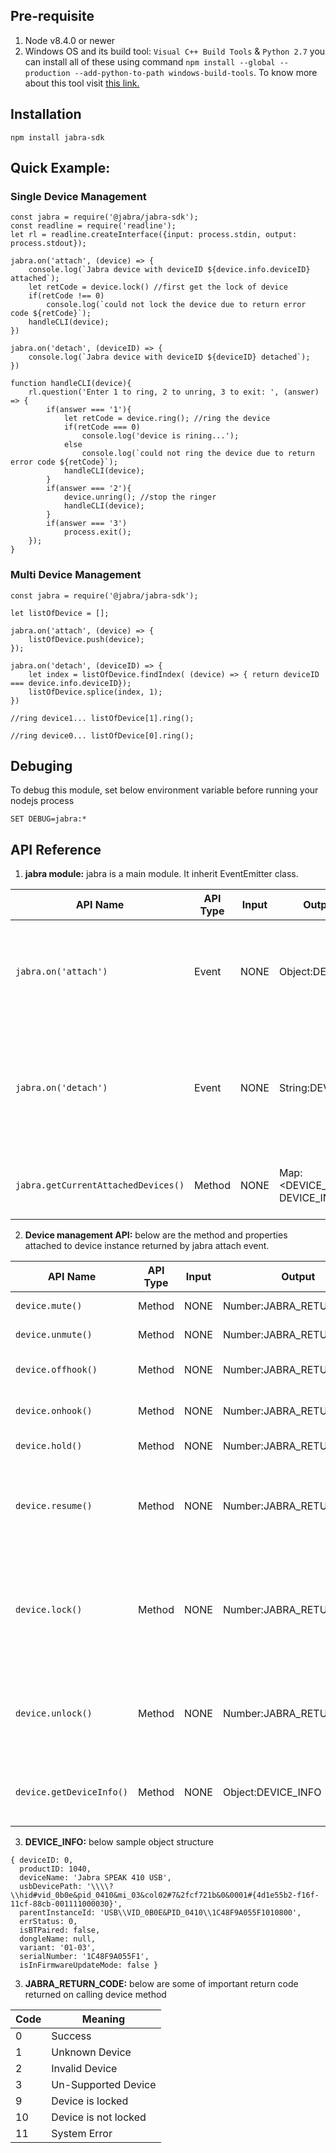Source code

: 
## Pre-requisite
1. Node v8.4.0 or newer
2. Windows OS and its build tool: `Visual C++ Build Tools` & `Python 2.7` you can install all of these using command `npm install --global --production --add-python-to-path windows-build-tools`. To know more about this tool visit [this link.](https://github.com/felixrieseberg/windows-build-tools)


## Installation
```
npm install jabra-sdk
```

## Quick Example: 

### Single Device Management
```
const jabra = require('@jabra/jabra-sdk');
const readline = require('readline');
let rl = readline.createInterface({input: process.stdin, output: process.stdout});

jabra.on('attach', (device) => {
    console.log(`Jabra device with deviceID ${device.info.deviceID} attached`);
    let retCode = device.lock() //first get the lock of device
    if(retCode !== 0)
        console.log(`could not lock the device due to return error code ${retCode}`);
    handleCLI(device);
})

jabra.on('detach', (deviceID) => {
    console.log(`Jabra device with deviceID ${deviceID} detached`);
})

function handleCLI(device){
    rl.question('Enter 1 to ring, 2 to unring, 3 to exit: ', (answer) => {
        if(answer === '1'){
            let retCode = device.ring(); //ring the device
            if(retCode === 0)
                console.log('device is rining...');
            else
                console.log(`could not ring the device due to return error code ${retCode}`);
            handleCLI(device);
        }
        if(answer === '2'){
            device.unring(); //stop the ringer
            handleCLI(device);
        }
        if(answer === '3')
            process.exit();
    });
}
```

### Multi Device Management
```
const jabra = require('@jabra/jabra-sdk');

let listOfDevice = [];

jabra.on('attach', (device) => {
    listOfDevice.push(device);
});

jabra.on('detach', (deviceID) => {
    let index = listOfDevice.findIndex( (device) => { return deviceID === device.info.deviceID});
    listOfDevice.splice(index, 1);
})

//ring device1... listOfDevice[1].ring();

//ring device0... listOfDevice[0].ring();
```

## Debuging
To debug this module, set below environment variable before running your nodejs process
```
SET DEBUG=jabra:*
```

## API Reference
1. **jabra module:** jabra is a main module. It inherit EventEmitter class.

API Name | API Type | Input | Output | Description 
--- | --- | --- | --- | --- 
`jabra.on('attach')` | Event | NONE | Object:DEVICE  | emit attach event whenever new device is attached, return instance of device
`jabra.on('detach')` | Event | NONE | String:DEVICE_ID | emit detach event whenever attached device is detached & return deviceID of detached device
`jabra.getCurrentAttachedDevices()` | Method | NONE | Map:<DEVICE_ID, DEVICE_INFO> | return the current list(map) of attached devices

2. **Device management API:** below are the method and properties attached to device instance returned by jabra attach event.

API Name | API Type | Input | Output | Description
--- | --- | --- | --- | ---
`device.mute()` | Method | NONE | Number:JABRA_RETURN_CODE| Mute the device
`device.unmute()` | Method | NONE | Number:JABRA_RETURN_CODE| Unmute the device
`device.offhook()` | Method | NONE | Number:JABRA_RETURN_CODE| Offhook(in-call) the device
`device.onhook()`  | Method | NONE | Number:JABRA_RETURN_CODE| OnHook(not-in-call) the device
`device.hold()` | Method | NONE | Number:JABRA_RETURN_CODE| Put device on Hold
`device.resume()` | Method | NONE | Number:JABRA_RETURN_CODE| Remove device from on Hold and put the device in offhook(in-call)
`device.lock()` | Method | NONE | Number:JABRA_RETURN_CODE| lock the device before managing this device to avoid interference from other application
`device.unlock()` | Method | NONE | Number:JABRA_RETURN_CODE| rlease the lock of device so that other application can manage this device
`device.getDeviceInfo()` | Method | NONE | Object:DEVICE_INFO| get device info, see below section of its structure.

3. **DEVICE_INFO:** below sample object structure
```
{ deviceID: 0,
  productID: 1040,
  deviceName: 'Jabra SPEAK 410 USB',
  usbDevicePath: '\\\\?\\hid#vid_0b0e&pid_0410&mi_03&col02#7&2fcf721b&0&0001#{4d1e55b2-f16f-11cf-88cb-001111000030}',
  parentInstanceId: 'USB\\VID_0B0E&PID_0410\\1C48F9A055F1010800',
  errStatus: 0,
  isBTPaired: false,
  dongleName: null,
  variant: '01-03',
  serialNumber: '1C48F9A055F1',
  isInFirmwareUpdateMode: false }
```

3. **JABRA_RETURN_CODE:** below are some of important return code returned on calling device method

Code | Meaning
--- | ---
0  | Success
1  | Unknown Device
2  | Invalid Device
3  | Un-Supported Device
9  | Device is locked
10 | Device is not locked
11 | System Error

Aim of the exercise:
The answer must be every line of the data that holds the word "handleCLI".

Result of the exercise:
    handleCLI(device);
function handleCLI(device){
            handleCLI(device);
            handleCLI(device);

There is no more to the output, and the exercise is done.